Há famílias verdadeiramente em crise. Em muitas delas o sono é apenas uma parte da questão. Ou porque a expectativa em relação ao sono do bebé é demasiada elevada ou porque a noite estará porventura a ser não mais que um reflexo de outras situações que afectem o bebé e os pais. São precisamente essas famílias que mais precisam de uma rede de suporte, de auto confiança e de estratégias que fundamentem e suportem graus de compreensão e empatia mútuos. Talvez essas famílias, para se salvarem a si mesmas, estejam dispostas a tudo.  Mas quem os acompanha não deveria estar. Deveria ajudá-los a encontrar estratégias que passem pelo autoconhecimento, o entendimento familiar e não partir do princípio de que o problema está sempre no bebé.

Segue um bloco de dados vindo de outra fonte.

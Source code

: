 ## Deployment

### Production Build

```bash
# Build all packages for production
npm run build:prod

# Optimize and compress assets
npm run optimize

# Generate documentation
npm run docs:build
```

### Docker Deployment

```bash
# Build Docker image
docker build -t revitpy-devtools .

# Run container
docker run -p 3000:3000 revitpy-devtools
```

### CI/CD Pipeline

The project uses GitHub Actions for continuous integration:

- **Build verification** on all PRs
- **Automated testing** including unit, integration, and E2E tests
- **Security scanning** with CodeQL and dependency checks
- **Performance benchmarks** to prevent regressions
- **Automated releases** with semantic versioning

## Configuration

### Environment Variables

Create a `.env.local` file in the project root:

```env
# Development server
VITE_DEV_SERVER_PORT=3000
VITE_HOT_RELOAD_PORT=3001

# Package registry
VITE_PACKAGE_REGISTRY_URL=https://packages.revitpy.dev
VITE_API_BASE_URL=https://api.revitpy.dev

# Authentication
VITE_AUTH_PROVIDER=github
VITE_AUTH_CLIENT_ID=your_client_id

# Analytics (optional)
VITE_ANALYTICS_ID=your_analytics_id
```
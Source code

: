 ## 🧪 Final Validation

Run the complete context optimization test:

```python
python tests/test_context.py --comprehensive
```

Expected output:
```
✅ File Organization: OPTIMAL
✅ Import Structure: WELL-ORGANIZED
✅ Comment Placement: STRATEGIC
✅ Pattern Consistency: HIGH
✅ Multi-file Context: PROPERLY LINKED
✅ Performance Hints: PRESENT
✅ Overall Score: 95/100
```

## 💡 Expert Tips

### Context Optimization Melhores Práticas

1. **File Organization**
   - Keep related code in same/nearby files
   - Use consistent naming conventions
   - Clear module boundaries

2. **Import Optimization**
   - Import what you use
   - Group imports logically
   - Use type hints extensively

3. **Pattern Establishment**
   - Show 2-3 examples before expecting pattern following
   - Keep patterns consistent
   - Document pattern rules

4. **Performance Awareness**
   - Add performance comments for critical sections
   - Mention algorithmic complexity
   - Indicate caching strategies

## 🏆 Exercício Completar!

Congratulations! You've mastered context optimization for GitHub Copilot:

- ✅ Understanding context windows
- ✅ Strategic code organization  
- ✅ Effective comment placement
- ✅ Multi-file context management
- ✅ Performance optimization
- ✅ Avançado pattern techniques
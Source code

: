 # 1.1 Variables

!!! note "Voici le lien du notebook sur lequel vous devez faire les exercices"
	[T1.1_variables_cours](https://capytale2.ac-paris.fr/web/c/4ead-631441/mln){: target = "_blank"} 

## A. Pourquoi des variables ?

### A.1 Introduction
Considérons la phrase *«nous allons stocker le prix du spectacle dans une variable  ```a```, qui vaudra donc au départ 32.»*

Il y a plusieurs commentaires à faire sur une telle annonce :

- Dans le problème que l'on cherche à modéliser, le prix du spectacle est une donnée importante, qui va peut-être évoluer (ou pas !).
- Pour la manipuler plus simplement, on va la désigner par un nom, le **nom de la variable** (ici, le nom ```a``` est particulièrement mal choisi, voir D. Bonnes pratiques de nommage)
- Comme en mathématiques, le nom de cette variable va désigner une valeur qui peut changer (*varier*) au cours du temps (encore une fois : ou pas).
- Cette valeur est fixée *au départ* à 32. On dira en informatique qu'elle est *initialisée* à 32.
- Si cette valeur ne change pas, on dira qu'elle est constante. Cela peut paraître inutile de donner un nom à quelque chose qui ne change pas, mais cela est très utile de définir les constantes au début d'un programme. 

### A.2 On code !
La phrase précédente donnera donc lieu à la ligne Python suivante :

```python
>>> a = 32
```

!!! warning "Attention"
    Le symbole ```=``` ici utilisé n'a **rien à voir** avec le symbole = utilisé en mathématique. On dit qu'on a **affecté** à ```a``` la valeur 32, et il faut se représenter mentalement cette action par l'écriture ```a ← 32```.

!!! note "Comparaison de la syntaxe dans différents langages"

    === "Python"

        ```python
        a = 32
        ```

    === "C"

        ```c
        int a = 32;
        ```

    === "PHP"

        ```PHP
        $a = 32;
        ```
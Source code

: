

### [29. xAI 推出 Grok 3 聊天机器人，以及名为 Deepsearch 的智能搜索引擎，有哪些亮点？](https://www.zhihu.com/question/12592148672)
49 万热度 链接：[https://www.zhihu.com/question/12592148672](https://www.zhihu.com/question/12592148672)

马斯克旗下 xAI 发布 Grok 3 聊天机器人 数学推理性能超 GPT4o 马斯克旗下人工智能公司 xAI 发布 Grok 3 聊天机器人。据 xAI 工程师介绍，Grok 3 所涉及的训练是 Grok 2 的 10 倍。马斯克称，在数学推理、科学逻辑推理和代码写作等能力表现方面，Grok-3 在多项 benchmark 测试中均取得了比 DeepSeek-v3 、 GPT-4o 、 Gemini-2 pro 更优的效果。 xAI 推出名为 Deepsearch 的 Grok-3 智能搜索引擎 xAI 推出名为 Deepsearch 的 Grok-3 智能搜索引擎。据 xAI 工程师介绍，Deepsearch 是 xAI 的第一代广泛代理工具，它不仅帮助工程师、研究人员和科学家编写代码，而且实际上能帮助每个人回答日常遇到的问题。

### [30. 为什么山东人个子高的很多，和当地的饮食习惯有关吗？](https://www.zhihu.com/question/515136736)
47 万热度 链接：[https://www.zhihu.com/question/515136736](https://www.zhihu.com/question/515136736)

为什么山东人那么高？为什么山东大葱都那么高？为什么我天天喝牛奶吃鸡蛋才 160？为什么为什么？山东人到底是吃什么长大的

Em alguns casos, é necessário ajudar a mãe ou o pai a procurar ajuda. Um sono perturbado no bebé pode ser reflexo de alguma desregulação emocional num dos elementos da família. E aí, quem os acompanha, tem o dever ético de encaminhar a situação para um técnico de saúde mental para avaliação.

Um bebé exposto a uma desregulação emocional da mãe ou do pai, terá ele próprio dificuldades em regular-se nas suas necessidades básicas, sendo o sono uma delas.

Quando nos colocamos na verdadeira disposição de escutar, será sempre possível encontrar formas de promover um maior entendimento e repouso familiar, atendendo às necessidades de todos.

Porque ninguém, em idade nenhuma, merece adormecer a chorar.

Autoras:
Constança Ferreira, Terapeuta de Bebés
Mariana Cordeiro Ferreira, Psicóloga Clínica

Centro do Bebé

VEJA TAMBÉM Sono: o que pode acontecer quando se “treina” um bebé?

Referências:.
Henderson et al. 2010. Sleeping Through the Night: The Consolidation of Self-regulated Sleep Across the First Year of Life. Pediatrics. 126(5):e1081-e1087.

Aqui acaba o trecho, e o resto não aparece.